I have to say I was very surprised by this result. Generics are somewhat tricky to use, add a lot of verbiage to the source (especially since Java doesn’t yet have C#’s var
, aka C++’s auto
type inference feature), and now, apparently, don’t really catch very many bugs.
There are a couple other theories to consider other than “generics aren’t worth it”.
One is that Classpath, being a core library, is unusually less susceptible to bugs of this kind than other Java programs. I don’t consider this very likely, but more experience with other programs would be useful.
Another is that the Classpath development process is unusually good and catches more bugs than normal. This would be nice if it were true, but I doubt this is very likely either.
Finally, one could argue that catching even a small number of bugs in legacy code is good, and that the real worth of generics comes when writing new code.
I’ll collect more data as we convert more of Classpath to use generics deeply.
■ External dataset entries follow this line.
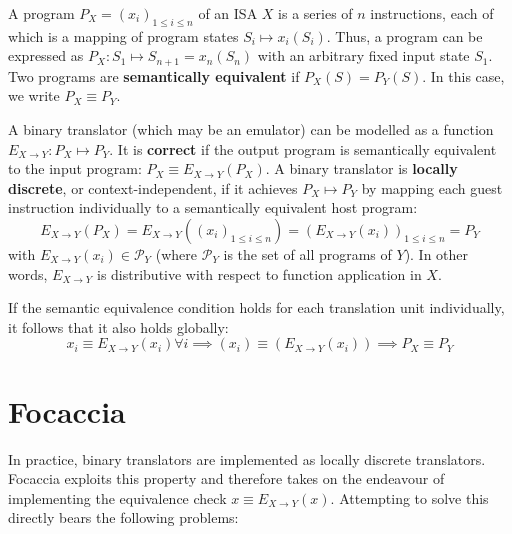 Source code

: A program $P_X = (x_i)_{1 \leq i \leq n}$ of an \ac{ISA} $X$ is a series of $n$ instructions, each of which is a mapping
of program states $S_i \mapsto x_i(S_i)$. Thus, a program can be expressed as
    $P_X : S_1 \mapsto S_{n+1} = x_n(S_n)$
with an arbitrary fixed input state $S_1$. Two programs are \textbf{semantically equivalent} if $P_X(S) = P_Y(S)$. In
this case, we write $P_X \equiv P_Y$.

A binary translator (which may be an emulator) can be modelled as a function $E_{X \rightarrow Y}: P_X \mapsto P_Y$. It
is \textbf{correct} if the output program is semantically equivalent to the input program:
    $P_X \equiv E_{X \rightarrow Y}(P_X)$.
A binary translator is \textbf{locally discrete}, or context-independent, if it achieves $P_X \mapsto P_Y$ by mapping
each guest instruction individually to a semantically equivalent host program:
\begin{equation}\label{sem_eq}
    E_{X\rightarrow Y}(P_X) = E_{X \rightarrow Y}((x_i)_{1 \leq i \leq n}) = (E_{X \rightarrow Y}(x_i))_{1 \leq i \leq n} = P_Y
\end{equation}
with $E_{X\rightarrow Y}(x_i) \in \mathcal{P}_Y$ (where $\mathcal{P}_Y$ is the set of all programs of $Y$). In other
words, $E_{X\rightarrow Y}$ is distributive with respect to function application in $X$.

If the semantic equivalence condition holds for each translation unit individually, it follows that it also holds globally:
\begin{equation}
    x_i \equiv E_{X\rightarrow Y}(x_i) \forall i \implies (x_i) \equiv (E_{X\rightarrow Y}(x_i)) \implies P_X \equiv P_Y
\end{equation}

\section{Focaccia}

In practice, binary translators are implemented as locally discrete translators. Focaccia exploits this property and
therefore takes on the endeavour of implementing the equivalence check $x \equiv E_{X \rightarrow Y}(x)$. Attempting to
solve this directly bears the following problems:

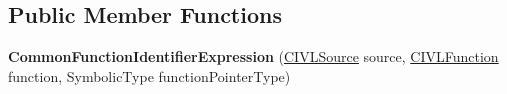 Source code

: \subsection*{Public Member Functions}
\begin{DoxyCompactItemize}
\item 
\hypertarget{classedu_1_1udel_1_1cis_1_1vsl_1_1civl_1_1model_1_1common_1_1expression_1_1CommonFunctionIdentifierExpression_a314807d8fa34d1439c9f9604b3d45650}{}{\bfseries Common\+Function\+Identifier\+Expression} (\hyperlink{interfaceedu_1_1udel_1_1cis_1_1vsl_1_1civl_1_1model_1_1IF_1_1CIVLSource}{C\+I\+V\+L\+Source} source, \hyperlink{interfaceedu_1_1udel_1_1cis_1_1vsl_1_1civl_1_1model_1_1IF_1_1CIVLFunction}{C\+I\+V\+L\+Function} function, Symbolic\+Type function\+Pointer\+Type)\label{classedu_1_1udel_1_1cis_1_1vsl_1_1civl_1_1model_1_1common_1_1expression_1_1CommonFunctionIdentifierExpression_a314807d8fa34d1439c9f9604b3d45650}


\end{DoxyCompactItemize}
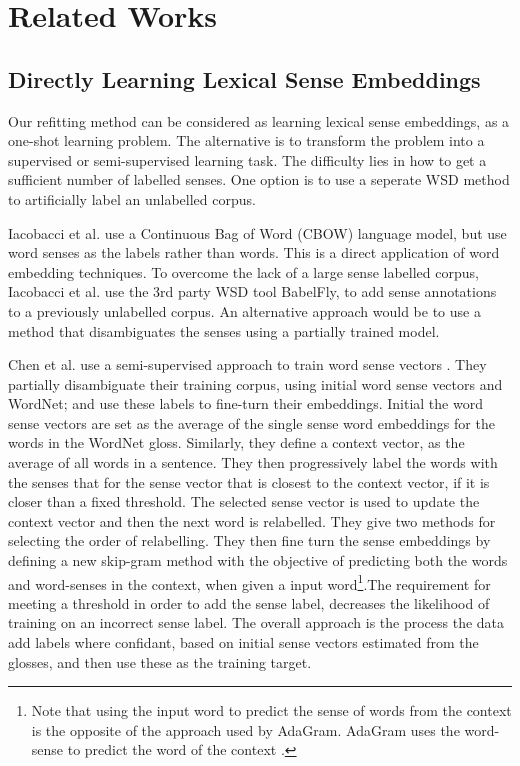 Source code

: \documentclass{sig-alternate}
\begin{document}
\section{Related Works} \label{relatedwords}

\subsection{Directly Learning Lexical Sense Embeddings}
Our refitting method can be considered as learning lexical sense embeddings, as a one-shot learning problem. The alternative is to transform the problem into a supervised or semi-supervised learning task. The difficulty lies in how to get a sufficient number of labelled senses. One option is to use a seperate WSD method to artificially label an unlabelled corpus.

Iacobacci et al. \parencite{iacobacci2015sensembed} use a Continuous Bag of Word (CBOW) \parencite{mikolov2013efficient} language model, but use word senses as the labels rather than words. This is a direct application of word embedding techniques. To overcome the lack of a large sense labelled corpus, Iacobacci et al. use the 3rd party WSD tool BabelFly, to add sense annotations to a previously unlabelled corpus. An alternative approach would be to use a method that disambiguates the senses using a partially trained model.

Chen et al. use a semi-supervised approach to train word sense vectors \parencite{Chen2014}. They partially disambiguate their training corpus, using initial word sense vectors and WordNet; and use these labels to fine-turn their embeddings. 
Initial the word sense vectors are set as the average of the single sense word embeddings\parencite{mikolov2013efficient} for the words in the WordNet gloss.
Similarly, they define a context vector, as the average of all words in a sentence.
They then progressively label the words with the senses
that for the sense vector that is closest to the context vector, if it is closer than a fixed threshold.
The selected sense vector is used to update the context vector and then the next word is relabelled. They give two methods for selecting the order of relabelling.
They then fine turn the sense embeddings by defining a new skip-gram method with the objective of predicting both the words and word-senses in the context, when given a input word\footnote{Note that using the input word to predict the sense of words from the context is the opposite of the approach used by AdaGram. AdaGram uses the word-sense to predict the word of the context \parencite{AdaGrams}.}.The requirement for meeting a threshold in order to add the sense label,  decreases the likelihood of training on an incorrect sense label. The overall approach is the process the data add labels where confidant, based on initial sense vectors estimated from the glosses, and then use these as the training target.
\end{document}
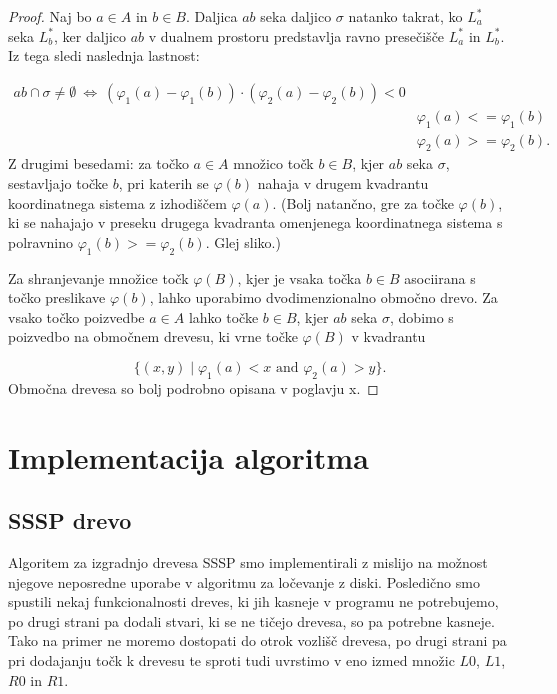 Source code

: \documentclass[a4paper, 12pt]{book}
\begin{document}
\begin{proof}
Naj bo $a \in A$ in $b \in B$. Daljica $ab$ seka daljico $\sigma$ natanko takrat, ko $L^*_a$ seka $L^*_b$, ker daljico $ab$ v dualnem prostoru predstavlja ravno presečišče $L^*_a$ in $L^*_b$. Iz tega sledi naslednja lastnost:

\begin{align*}
		ab \cap \sigma \neq \emptyset ~\Longleftrightarrow ~ 
		(\varphi_1(a)-\varphi_1(b)) \cdot (\varphi_2(a)- \varphi_2(b)) < 0\\
				&	\varphi_1(a) <= \varphi_1(b)\\
				&	\varphi_2(a) >= \varphi_2(b).
\end{align*}
Z drugimi besedami: za točko $a \in A$ množico točk $b \in B$, kjer $ab$ seka $\sigma$, sestavljajo točke $b$, pri katerih se $\varphi(b)$ nahaja v drugem kvadrantu koordinatnega sistema z izhodiščem $\varphi(a)$. (Bolj natančno, gre za točke $\varphi(b)$, ki se nahajajo v preseku drugega kvadranta omenjenega koordinatnega sistema s polravnino $\varphi_1(b) >= \varphi_2(b)$. Glej sliko.)

Za shranjevanje množice točk $\varphi(B)$, kjer je vsaka točka $b \in B$ asociirana s točko preslikave $\varphi(b)$, lahko uporabimo dvodimenzionalno območno drevo. Za vsako točko poizvedbe $a \in A$ lahko točke $b \in B$, kjer $ab$ seka $\sigma$, dobimo s poizvedbo na območnem drevesu, ki vrne točke $\varphi(B)$ v kvadrantu

\[
		\{(x,y)\mid  \varphi_1(a) < x \text{ and } \varphi_2(a) > y\}.
	\]
Območna drevesa so bolj podrobno opisana v poglavju x.

\end{proof}

\chapter{Implementacija algoritma}
\label{ch3}


\section{SSSP drevo}

Algoritem za izgradnjo drevesa SSSP smo implementirali z mislijo na možnost njegove neposredne uporabe v algoritmu za ločevanje z diski. Posledično smo spustili nekaj funkcionalnosti dreves, ki jih kasneje v programu ne potrebujemo, po drugi strani pa dodali stvari, ki se ne tičejo drevesa, so pa potrebne kasneje. Tako na primer ne moremo dostopati do otrok vozlišč drevesa, po drugi strani pa pri dodajanju točk k drevesu te sproti tudi uvrstimo v eno izmed množic $L0$, $L1$, $R0$ in $R1$.
\end{document}
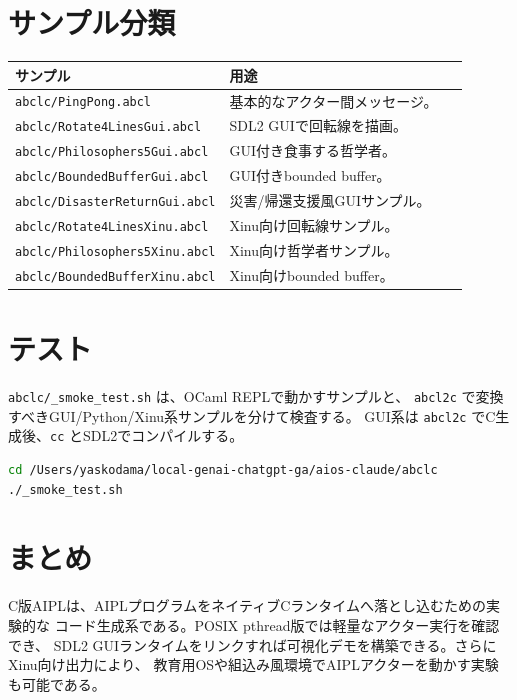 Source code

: \documentclass[11pt,a4paper,uplatex,dvipdfmx]{jsarticle}
\begin{document}
\section{サンプル分類}

\begin{longtable}{p{0.34\linewidth}p{0.56\linewidth}}
\toprule
サンプル & 用途 \\
\midrule
\texttt{abclc/PingPong.abcl} & 基本的なアクター間メッセージ。 \\
\texttt{abclc/Rotate4LinesGui.abcl} & SDL2 GUIで回転線を描画。 \\
\texttt{abclc/Philosophers5Gui.abcl} & GUI付き食事する哲学者。 \\
\texttt{abclc/BoundedBufferGui.abcl} & GUI付きbounded buffer。 \\
\texttt{abclc/DisasterReturnGui.abcl} & 災害/帰還支援風GUIサンプル。 \\
\texttt{abclc/Rotate4LinesXinu.abcl} & Xinu向け回転線サンプル。 \\
\texttt{abclc/Philosophers5Xinu.abcl} & Xinu向け哲学者サンプル。 \\
\texttt{abclc/BoundedBufferXinu.abcl} & Xinu向けbounded buffer。 \\
\bottomrule
\end{longtable}

\section{テスト}

\texttt{abclc/\_smoke\_test.sh} は、OCaml REPLで動かすサンプルと、
\texttt{abcl2c} で変換すべきGUI/Python/Xinu系サンプルを分けて検査する。
GUI系は \texttt{abcl2c} でC生成後、\texttt{cc} とSDL2でコンパイルする。

\begin{lstlisting}[style=aipl,language=bash]
cd /Users/yaskodama/local-genai-chatgpt-ga/aios-claude/abclc
./_smoke_test.sh
\end{lstlisting}

\section{まとめ}

C版AIPLは、AIPLプログラムをネイティブCランタイムへ落とし込むための実験的な
コード生成系である。POSIX pthread版では軽量なアクター実行を確認でき、
SDL2 GUIランタイムをリンクすれば可視化デモを構築できる。さらにXinu向け出力により、
教育用OSや組込み風環境でAIPLアクターを動かす実験も可能である。
\end{document}
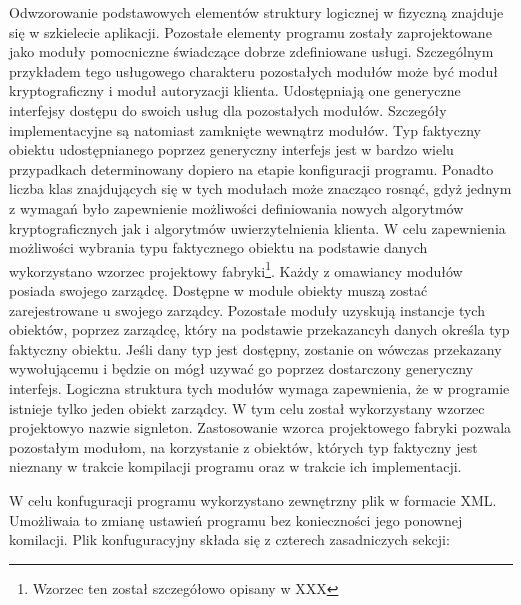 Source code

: 
Odwzorowanie podstawowych elementów struktury logicznej w fizyczną
znajduje się w szkielecie aplikacji. Pozostałe elementy programu
zostały zaprojektowane jako moduły pomocniczne świadczące dobrze
zdefiniowane usługi.  Szczególnym przykładem tego usługowego
charakteru pozostałych modułów może być moduł kryptograficzny i moduł
autoryzacji klienta. Udostępniają one generyczne interfejsy dostępu do
swoich usług dla pozostałych modułów. Szczegóły implementacyjne są
natomiast zamknięte wewnątrz modułów. Typ faktyczny obiektu
udostępnianego poprzez generyczny interfejs jest w bardzo wielu
przypadkach determinowany dopiero na etapie konfiguracji
programu. Ponadto liczba klas znajdujących się w tych modułach może
znacząco rosnąć, gdyż jednym z wymagań było zapewnienie możliwości
definiowania nowych algorytmów kryptograficznych jak i algorytmów
uwierzytelnienia klienta. W celu zapewnienia możliwości wybrania typu
faktycznego obiektu na podstawie danych wykorzystano wzorzec
projektowy fabryki\footnote{Wzorzec ten został szczegółowo opisany w
  XXX}.  Każdy z omawiancy modułów posiada swojego zarządcę. Dostępne
w module obiekty muszą zostać zarejestrowane u swojego
zarządcy. Pozostałe moduły uzyskują instancje tych obiektów, poprzez
zarządcę, który na podstawie przekazancyh danych określa typ faktyczny
obiektu. Jeśli dany typ jest dostępny, zostanie on wówczas przekazany
wywołującemu i będzie on mógł uzywać go poprzez dostarczony generyczny
interfejs. Logiczna struktura tych modułów wymaga zapewnienia, że w
programie istnieje tylko jeden obiekt zarządcy. W tym celu został
wykorzystany wzorzec projektowyo nazwie signleton.  Zastosowanie
wzorca projektowego fabryki pozwala pozostałym modułom, na korzystanie
z obiektów, których typ faktyczny jest nieznany w trakcie kompilacji
programu oraz w trakcie ich implementacji. 

W celu konfuguracji programu wykorzystano zewnętrzny plik w formacie
XML. Umożliwaia to zmianę ustawień programu bez konieczności jego
ponownej komilacji. Plik konfuguracyjny składa się z czterech zasadniczych sekcji:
I’m curious to know whether other folks have had more positive experiences during conversion, or whether there’s something I’m missing about all this. At the moment generics appear to be “nice to have” but hardly worth the substantial upgrade effort across the toolchain and the large body of existing Java code…
12 Comments
There is another possibility: Generics are useful, but in a different context.
Case in point: generics in .NET are primarily for *performance*, not correctness.
Performance improvement #1: faster use of value types. In .NET 1.1 all value types (char, int, double, custom C# `struct’ types) need to be “boxed” in order to be added to a collection type, such as System.Collections.ArrayList (similar to java.lang.ArrayList). This is a performance penalty, as boxing involves allocating a new type on the heap and copying the stack-located value into the heap-allocated value. (Java 1.5’s autoboxing is conceptually identical). Furthermore, to read a boxed object, it must first be “unboxed.”
.NET 2.0 generics allow the removal of this boxing penalty — a List will contain an array of `int’s, with no boxing overhead or performance penalty to when compared to int[]. (This does imply increased memory requirements, as the JITed code for List can’t be shared with List, but the JITed code for all reference types *can* be shared, so List and List can share *some* of the JITed code.)
Performance improvement #2: Since the compiler and execution system ensure type safety, there is no need for generated code to perform type checking at runtime. If you have a List, it can only contain strings, so there is no need for List::Add(string) to check that its argument is actually a string, nor is there a need for List::get_Item() it to cast a value held within its internal array back into a string.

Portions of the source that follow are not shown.